INSTRUCTIONS TO FOLLOW —
Your reply should be a single number, the count of lines in the records that contain "button".

**********

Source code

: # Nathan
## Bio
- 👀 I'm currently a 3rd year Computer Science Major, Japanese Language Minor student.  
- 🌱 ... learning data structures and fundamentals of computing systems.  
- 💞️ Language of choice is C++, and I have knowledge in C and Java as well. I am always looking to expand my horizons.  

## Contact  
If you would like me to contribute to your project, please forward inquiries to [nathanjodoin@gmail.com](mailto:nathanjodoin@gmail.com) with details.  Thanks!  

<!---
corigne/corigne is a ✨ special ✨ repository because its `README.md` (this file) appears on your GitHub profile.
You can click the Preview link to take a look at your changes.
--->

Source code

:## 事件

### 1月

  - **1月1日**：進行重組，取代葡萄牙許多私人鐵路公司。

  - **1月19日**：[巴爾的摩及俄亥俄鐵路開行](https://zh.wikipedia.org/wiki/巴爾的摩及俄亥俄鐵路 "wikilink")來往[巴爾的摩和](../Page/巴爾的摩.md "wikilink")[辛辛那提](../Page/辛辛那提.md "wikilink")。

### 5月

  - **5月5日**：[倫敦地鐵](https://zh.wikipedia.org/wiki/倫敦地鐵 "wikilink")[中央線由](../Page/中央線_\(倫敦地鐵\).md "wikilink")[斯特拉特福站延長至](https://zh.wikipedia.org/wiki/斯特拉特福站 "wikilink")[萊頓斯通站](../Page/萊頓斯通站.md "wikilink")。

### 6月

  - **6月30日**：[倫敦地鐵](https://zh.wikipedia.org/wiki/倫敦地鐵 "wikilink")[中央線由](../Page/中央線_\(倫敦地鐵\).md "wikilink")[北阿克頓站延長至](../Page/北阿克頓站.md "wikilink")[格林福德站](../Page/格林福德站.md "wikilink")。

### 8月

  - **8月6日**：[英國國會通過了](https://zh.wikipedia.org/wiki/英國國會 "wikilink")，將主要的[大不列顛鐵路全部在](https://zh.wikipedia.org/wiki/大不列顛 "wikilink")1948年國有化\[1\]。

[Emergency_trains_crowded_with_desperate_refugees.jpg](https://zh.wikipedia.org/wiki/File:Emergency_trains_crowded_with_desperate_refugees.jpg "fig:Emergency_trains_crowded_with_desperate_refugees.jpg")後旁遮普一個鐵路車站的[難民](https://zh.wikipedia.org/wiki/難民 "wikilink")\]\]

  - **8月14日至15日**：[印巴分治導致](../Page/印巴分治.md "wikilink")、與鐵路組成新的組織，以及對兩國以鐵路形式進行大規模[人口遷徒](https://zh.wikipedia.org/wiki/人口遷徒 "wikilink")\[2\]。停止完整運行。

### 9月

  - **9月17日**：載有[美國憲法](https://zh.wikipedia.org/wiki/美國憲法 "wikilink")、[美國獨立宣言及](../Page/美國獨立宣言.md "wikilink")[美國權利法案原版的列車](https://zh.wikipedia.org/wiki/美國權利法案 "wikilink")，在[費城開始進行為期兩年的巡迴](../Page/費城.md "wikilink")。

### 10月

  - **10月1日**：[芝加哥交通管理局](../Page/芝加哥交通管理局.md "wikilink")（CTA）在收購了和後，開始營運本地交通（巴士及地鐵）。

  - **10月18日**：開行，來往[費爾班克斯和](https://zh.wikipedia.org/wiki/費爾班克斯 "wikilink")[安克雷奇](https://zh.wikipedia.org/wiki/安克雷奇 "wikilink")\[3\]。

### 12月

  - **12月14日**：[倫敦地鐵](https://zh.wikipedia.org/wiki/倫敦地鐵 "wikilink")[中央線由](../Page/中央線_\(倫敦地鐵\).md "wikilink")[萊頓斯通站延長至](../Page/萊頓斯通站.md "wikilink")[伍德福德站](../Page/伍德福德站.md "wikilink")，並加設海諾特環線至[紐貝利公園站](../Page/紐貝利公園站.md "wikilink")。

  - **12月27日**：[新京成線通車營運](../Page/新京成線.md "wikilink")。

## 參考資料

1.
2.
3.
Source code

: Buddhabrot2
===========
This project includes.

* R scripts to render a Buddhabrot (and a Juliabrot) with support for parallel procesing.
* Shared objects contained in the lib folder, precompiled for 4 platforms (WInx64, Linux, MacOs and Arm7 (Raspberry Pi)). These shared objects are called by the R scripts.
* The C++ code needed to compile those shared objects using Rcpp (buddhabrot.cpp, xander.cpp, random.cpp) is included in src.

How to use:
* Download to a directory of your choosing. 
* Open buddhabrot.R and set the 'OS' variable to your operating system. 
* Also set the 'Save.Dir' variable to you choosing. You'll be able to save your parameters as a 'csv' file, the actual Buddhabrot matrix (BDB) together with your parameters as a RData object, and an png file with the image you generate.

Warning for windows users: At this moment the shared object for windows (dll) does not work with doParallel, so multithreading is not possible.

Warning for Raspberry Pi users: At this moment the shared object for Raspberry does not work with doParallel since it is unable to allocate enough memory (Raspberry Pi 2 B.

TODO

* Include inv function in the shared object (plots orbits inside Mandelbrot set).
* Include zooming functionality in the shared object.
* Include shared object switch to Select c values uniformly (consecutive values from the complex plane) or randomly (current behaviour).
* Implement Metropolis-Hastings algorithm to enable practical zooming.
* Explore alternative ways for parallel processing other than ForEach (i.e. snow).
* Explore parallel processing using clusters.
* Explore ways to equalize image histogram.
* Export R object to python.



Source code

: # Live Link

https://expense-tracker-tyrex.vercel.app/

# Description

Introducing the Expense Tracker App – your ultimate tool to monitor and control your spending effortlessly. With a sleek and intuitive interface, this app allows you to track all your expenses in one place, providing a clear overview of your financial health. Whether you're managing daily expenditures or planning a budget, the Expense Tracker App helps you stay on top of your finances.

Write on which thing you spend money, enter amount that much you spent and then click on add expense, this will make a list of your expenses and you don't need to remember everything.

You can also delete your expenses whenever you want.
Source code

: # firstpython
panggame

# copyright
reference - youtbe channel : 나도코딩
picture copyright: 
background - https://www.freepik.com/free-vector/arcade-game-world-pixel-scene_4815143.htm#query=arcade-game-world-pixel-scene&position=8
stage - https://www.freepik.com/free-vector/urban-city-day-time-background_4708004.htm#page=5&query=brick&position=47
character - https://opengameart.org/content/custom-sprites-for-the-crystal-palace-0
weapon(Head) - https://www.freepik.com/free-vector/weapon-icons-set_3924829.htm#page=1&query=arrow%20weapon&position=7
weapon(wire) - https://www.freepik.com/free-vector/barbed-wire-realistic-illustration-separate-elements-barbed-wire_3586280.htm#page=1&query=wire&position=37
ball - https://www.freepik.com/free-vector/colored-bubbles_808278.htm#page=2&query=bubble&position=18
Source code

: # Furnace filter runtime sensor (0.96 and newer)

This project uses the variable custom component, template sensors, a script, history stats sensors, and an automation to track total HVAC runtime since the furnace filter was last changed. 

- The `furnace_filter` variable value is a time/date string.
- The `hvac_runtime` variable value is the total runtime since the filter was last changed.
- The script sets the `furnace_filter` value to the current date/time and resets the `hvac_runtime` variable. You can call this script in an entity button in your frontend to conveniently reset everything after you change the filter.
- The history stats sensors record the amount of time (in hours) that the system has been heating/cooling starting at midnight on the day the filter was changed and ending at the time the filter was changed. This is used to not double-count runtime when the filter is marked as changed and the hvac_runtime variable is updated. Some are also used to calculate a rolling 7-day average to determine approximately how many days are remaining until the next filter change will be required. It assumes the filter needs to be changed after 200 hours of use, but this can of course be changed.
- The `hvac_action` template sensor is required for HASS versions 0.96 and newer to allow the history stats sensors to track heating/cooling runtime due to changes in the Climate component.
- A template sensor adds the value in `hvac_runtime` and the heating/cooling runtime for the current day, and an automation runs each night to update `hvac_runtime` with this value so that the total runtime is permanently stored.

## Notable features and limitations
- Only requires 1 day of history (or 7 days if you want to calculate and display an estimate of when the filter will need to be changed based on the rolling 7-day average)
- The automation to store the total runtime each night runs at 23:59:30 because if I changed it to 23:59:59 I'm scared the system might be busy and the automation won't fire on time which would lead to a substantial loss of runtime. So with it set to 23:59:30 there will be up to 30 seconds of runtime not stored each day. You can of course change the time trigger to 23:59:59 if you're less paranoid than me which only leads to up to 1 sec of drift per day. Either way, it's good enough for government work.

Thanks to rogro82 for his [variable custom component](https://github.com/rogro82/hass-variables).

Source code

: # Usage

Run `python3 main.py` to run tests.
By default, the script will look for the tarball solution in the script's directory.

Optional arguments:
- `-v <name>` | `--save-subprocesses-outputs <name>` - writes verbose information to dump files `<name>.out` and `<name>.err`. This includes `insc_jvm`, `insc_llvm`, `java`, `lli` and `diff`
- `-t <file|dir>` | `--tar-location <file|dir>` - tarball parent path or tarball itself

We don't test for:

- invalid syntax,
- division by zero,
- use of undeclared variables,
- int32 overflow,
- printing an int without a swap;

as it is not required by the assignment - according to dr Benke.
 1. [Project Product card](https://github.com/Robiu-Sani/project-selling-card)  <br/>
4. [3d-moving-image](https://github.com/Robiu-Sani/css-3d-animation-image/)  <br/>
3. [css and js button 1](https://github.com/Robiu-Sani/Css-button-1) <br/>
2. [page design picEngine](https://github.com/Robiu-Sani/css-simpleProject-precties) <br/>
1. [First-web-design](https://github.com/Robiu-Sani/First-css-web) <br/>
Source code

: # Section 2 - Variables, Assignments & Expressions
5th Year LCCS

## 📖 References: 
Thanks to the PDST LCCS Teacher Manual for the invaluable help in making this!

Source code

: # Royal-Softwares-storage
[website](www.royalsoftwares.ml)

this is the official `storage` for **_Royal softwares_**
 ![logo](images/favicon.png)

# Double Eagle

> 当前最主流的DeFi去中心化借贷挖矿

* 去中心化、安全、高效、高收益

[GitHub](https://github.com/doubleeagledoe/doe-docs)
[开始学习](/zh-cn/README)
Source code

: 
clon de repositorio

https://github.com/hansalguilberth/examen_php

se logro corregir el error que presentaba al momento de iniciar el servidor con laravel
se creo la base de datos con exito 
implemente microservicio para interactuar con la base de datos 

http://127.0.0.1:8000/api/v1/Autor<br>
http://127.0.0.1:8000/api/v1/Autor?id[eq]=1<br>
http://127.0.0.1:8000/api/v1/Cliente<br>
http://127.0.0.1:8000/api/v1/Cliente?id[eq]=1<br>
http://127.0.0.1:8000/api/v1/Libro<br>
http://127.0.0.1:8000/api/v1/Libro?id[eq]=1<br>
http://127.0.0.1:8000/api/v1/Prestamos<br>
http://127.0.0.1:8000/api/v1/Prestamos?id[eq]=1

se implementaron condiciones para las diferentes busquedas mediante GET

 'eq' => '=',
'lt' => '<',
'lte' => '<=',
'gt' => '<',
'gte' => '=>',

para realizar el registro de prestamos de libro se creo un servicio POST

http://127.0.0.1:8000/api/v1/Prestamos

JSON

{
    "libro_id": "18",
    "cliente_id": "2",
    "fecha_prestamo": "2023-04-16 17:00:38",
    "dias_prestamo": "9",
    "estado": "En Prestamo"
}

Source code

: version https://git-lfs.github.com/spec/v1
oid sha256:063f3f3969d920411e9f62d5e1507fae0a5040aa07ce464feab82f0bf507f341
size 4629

**********

RESPONSE AREA —
2